Determination of the Hydration Damage Instability Period in a Shale Borehole Wall and Its Application to a Fuling Shale Gas Reservoir in China

Abstract

In reviewing Chinese shale gas reserves and national policies regarding shale gas exploitation, shale gas will be of critical importance in providing clean natural gas to China. However, compared to those in the United States, the cost of shale gas extraction and the complex problems encountered in more complex and deep drilling in China are key technologies that need to be overcome. Shale wellbore wall instability is a complex problem that often occurs during drilling. During the process of drilling in shale, the complex stress and fluid-structure interactions result in the wall rock generating a strong hydration diffusion and swelling effect, which alters the stress distribution in the rock wall and deteriorates the mechanical parameters of the rock.
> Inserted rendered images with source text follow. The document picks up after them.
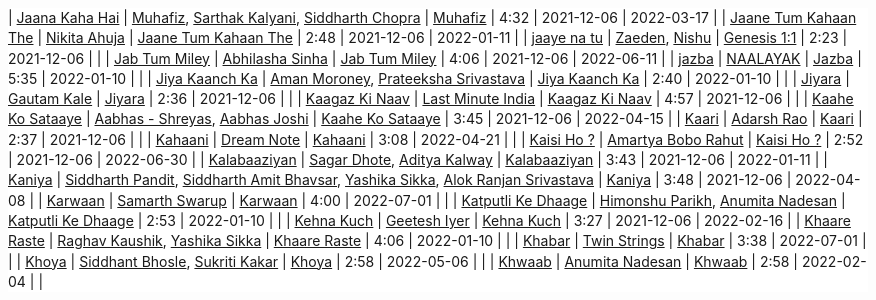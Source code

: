 | [Jaana Kaha Hai](https://open.spotify.com/track/6aHl7WFS38wYezyWHTdghb) | [Muhafiz](https://open.spotify.com/artist/6pwzflaMKjxNpkXFtaYZo9), [Sarthak Kalyani](https://open.spotify.com/artist/33ZaVn459vwF8UVDS6sWxh), [Siddharth Chopra](https://open.spotify.com/artist/0HIZoRSgTwczAwI7zTp7fx) | [Muhafiz](https://open.spotify.com/album/3i1b37UcMyjpG5vF5G3TMz) | 4:32 | 2021-12-06 | 2022-03-17 |
| [Jaane Tum Kahaan The](https://open.spotify.com/track/0pgLTs1ncvHbgpPui4Xdp3) | [Nikita Ahuja](https://open.spotify.com/artist/1N9scLdWZukQAQ0p4ZeUUx) | [Jaane Tum Kahaan The](https://open.spotify.com/album/5q3neWHRDZkBw3nGnJLKEo) | 2:48 | 2021-12-06 | 2022-01-11 |
| [jaaye na tu](https://open.spotify.com/track/6dCpB0vj7xrBMyOH0mDuNN) | [Zaeden](https://open.spotify.com/artist/5lMNphVhMLvhFmTWiKiLA2), [Nishu](https://open.spotify.com/artist/0BoaYtrYdoKJ4khvk3KRJJ) | [Genesis 1:1](https://open.spotify.com/album/2YhSRDucqtADBF45V9Ak9f) | 2:23 | 2021-12-06 |  |
| [Jab Tum Miley](https://open.spotify.com/track/1JelKGBph8gon106Wqjwu2) | [Abhilasha Sinha](https://open.spotify.com/artist/3FJ13syehmla1ybPZYHYHW) | [Jab Tum Miley](https://open.spotify.com/album/5cp5qCU35snnBanBl5khvN) | 4:06 | 2021-12-06 | 2022-06-11 |
| [jazba](https://open.spotify.com/track/6oFj20X1bo2PwVfedRZs6G) | [NAALAYAK](https://open.spotify.com/artist/6BWd8VpOoODhMOPks4sI6R) | [Jazba](https://open.spotify.com/album/60HHi0QYQpi4SOvHFAu0aU) | 5:35 | 2022-01-10 |  |
| [Jiya Kaanch Ka](https://open.spotify.com/track/2NgXNCccXyW9xIVfKVonl4) | [Aman Moroney](https://open.spotify.com/artist/2IEODkvsAXxCrYi308ictx), [Prateeksha Srivastava](https://open.spotify.com/artist/6Tt4bucXZfk6Vasj3fSaCT) | [Jiya Kaanch Ka](https://open.spotify.com/album/1uOokbJIY02uOXNmMReuVF) | 2:40 | 2022-01-10 |  |
| [Jiyara](https://open.spotify.com/track/3wtUeVGw8hOlJCVRxtjtZY) | [Gautam Kale](https://open.spotify.com/artist/3u6Ygzg3VWXrHHIbgdp1CL) | [Jiyara](https://open.spotify.com/album/4jyfJKuTlSVfve70u1jUvv) | 2:36 | 2021-12-06 |  |
| [Kaagaz Ki Naav](https://open.spotify.com/track/0VsdGpccIWa7h8sYZmaO0G) | [Last Minute India](https://open.spotify.com/artist/6yi4BexeHDzQeuiDzXqTcg) | [Kaagaz Ki Naav](https://open.spotify.com/album/6T7enWmASSVnmlkK7UurGu) | 4:57 | 2021-12-06 |  |
| [Kaahe Ko Sataaye](https://open.spotify.com/track/5VvJxA5YDS3J88R6snUOX1) | [Aabhas \- Shreyas](https://open.spotify.com/artist/0igGknafipnY3uY0KKaBn4), [Aabhas Joshi](https://open.spotify.com/artist/59MBrXiDnBe2UHqpqUzuaI) | [Kaahe Ko Sataaye](https://open.spotify.com/album/2orsvLr1bGcUenmFBuaXM1) | 3:45 | 2021-12-06 | 2022-04-15 |
| [Kaari](https://open.spotify.com/track/6J5ymVSQlrmZ2Y48GYLaoK) | [Adarsh Rao](https://open.spotify.com/artist/6RaFiPHsbMRHJ4u4UWf6II) | [Kaari](https://open.spotify.com/album/2rxawqueJ4wDhh0WDNSO8j) | 2:37 | 2021-12-06 |  |
| [Kahaani](https://open.spotify.com/track/0lbe1bIqb5rR1czdQP6fTK) | [Dream Note](https://open.spotify.com/artist/4o0mCeiUIVdknPUMhpO0bd) | [Kahaani](https://open.spotify.com/album/1MnbaNHLBduuqDZwU0uWTU) | 3:08 | 2022-04-21 |  |
| [Kaisi Ho ?](https://open.spotify.com/track/2Bk6sJI1RkMrAQyUCtr1qx) | [Amartya Bobo Rahut](https://open.spotify.com/artist/4dTwJ84ivqIRkRI5qKB9vB) | [Kaisi Ho ?](https://open.spotify.com/album/2g3kns9XJzDoeZAPIw6a1k) | 2:52 | 2021-12-06 | 2022-06-30 |
| [Kalabaaziyan](https://open.spotify.com/track/0I93L5Bf6uRLGlntVZ4JCW) | [Sagar Dhote](https://open.spotify.com/artist/69xwjUB838EA5HBT16wetu), [Aditya Kalway](https://open.spotify.com/artist/4Bv0svSVwUEjKsuFpxuJBR) | [Kalabaaziyan](https://open.spotify.com/album/7s2KHBisbNXINql6Tva33X) | 3:43 | 2021-12-06 | 2022-01-11 |
| [Kaniya](https://open.spotify.com/track/2MlvqNB3Fu6zLDr6QyYKcr) | [Siddharth Pandit](https://open.spotify.com/artist/4lG93AH2UqEYBZKlpxkZAG), [Siddharth Amit Bhavsar](https://open.spotify.com/artist/2s9PpHqBw1IxjSE15E6nkT), [Yashika Sikka](https://open.spotify.com/artist/390xyQcoX7CbyOBQ6QKeIJ), [Alok Ranjan Srivastava](https://open.spotify.com/artist/5DexCXOx7knvTPNU8KBYep) | [Kaniya](https://open.spotify.com/album/1s2phSlNCUWdTTQcLex91f) | 3:48 | 2021-12-06 | 2022-04-08 |
| [Karwaan](https://open.spotify.com/track/78APpAdpP2eZ5uvTrI6Awx) | [Samarth Swarup](https://open.spotify.com/artist/4aJYDGgfPkCmnWOLQqskNK) | [Karwaan](https://open.spotify.com/album/4sXJC1aQtXFGeqSBfpIuTz) | 4:00 | 2022-07-01 |  |
| [Katputli Ke Dhaage](https://open.spotify.com/track/520NVZmA0cXVRrUUg0hOsc) | [Himonshu Parikh](https://open.spotify.com/artist/0AHysaqWv1LHwqk5P5lTMX), [Anumita Nadesan](https://open.spotify.com/artist/1nmKYy6efdYl8sIcT0gCLJ) | [Katputli Ke Dhaage](https://open.spotify.com/album/6C4fAoH6g6MAfWjjaeUaWP) | 2:53 | 2022-01-10 |  |
| [Kehna Kuch](https://open.spotify.com/track/0CbH9bhJrTO6VyjJ8h3rgd) | [Geetesh Iyer](https://open.spotify.com/artist/7yidmGI409tmobqWWAg3fS) | [Kehna Kuch](https://open.spotify.com/album/3UkesRRbgTtZ4zsmY1mRx5) | 3:27 | 2021-12-06 | 2022-02-16 |
| [Khaare Raste](https://open.spotify.com/track/54jXWKDWh2IAFnuYcYEwb3) | [Raghav Kaushik](https://open.spotify.com/artist/2NSBUoP14iO3vxm14Slc5H), [Yashika Sikka](https://open.spotify.com/artist/0lve5IC1Fy0kxyzy8deBih) | [Khaare Raste](https://open.spotify.com/album/0UbMs14msg4N7BBzwWh1il) | 4:06 | 2022-01-10 |  |
| [Khabar](https://open.spotify.com/track/56dhkwFTzbq3AS54dguEEH) | [Twin Strings](https://open.spotify.com/artist/0cPN6x5LmDIZjp6gFmAkqw) | [Khabar](https://open.spotify.com/album/4nPqoBnVFAWcjDcWGpijBq) | 3:38 | 2022-07-01 |  |
| [Khoya](https://open.spotify.com/track/042J1bbhYbWcal95ZPOuJe) | [Siddhant Bhosle](https://open.spotify.com/artist/72FQZIJkOLdKV0YKqS024h), [Sukriti Kakar](https://open.spotify.com/artist/3FgHkfb3IqG4WKuVe1xCXM) | [Khoya](https://open.spotify.com/album/2D8X4Z53wmX6LNs0SpBFV1) | 2:58 | 2022-05-06 |  |
| [Khwaab](https://open.spotify.com/track/0iEdt7cayQ2XbicDeWFztj) | [Anumita Nadesan](https://open.spotify.com/artist/1nmKYy6efdYl8sIcT0gCLJ) | [Khwaab](https://open.spotify.com/album/2kNkewZHbS6gbDlDoIqFy4) | 2:58 | 2022-02-04 |  |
This results in instability damage of the shale wellbore wall. In this study, the stratigraphic stress characteristics of the Fuling Shale Gas Field were initially predicted, and the shale sample phase composition and development of bedding and microcracks were analyzed using X-ray diffraction and scanning electronic microscopy. The main driving potential difference function between the drilling fluid and shale was analyzed, and a radial adsorption diffusion model of the shale plane was established. Through a laboratory study, the space time change law of the water diffusion of the shale rock was assessed as well as the rock damage evolutionary law of the elastic modulus and compressive strength with water content. Then, combined with the shale hydration stress and strength deformation theory, a damage evolutionary equation for shale with water was derived, and the shale damage evolutionary limit equation and the method of determining the collapse cycle were established. Finally, the method was applied to the Fuling Shale Gas Field, the largest shale gas field in China, and a shale wellbore collapse cycle of approximately seven days in the field was obtained. The severity of economic loss resulting from wellbore wall instability was also determined. This study provides insight and guidance for reducing the costs of shale gas reservoir well drilling and efficient development.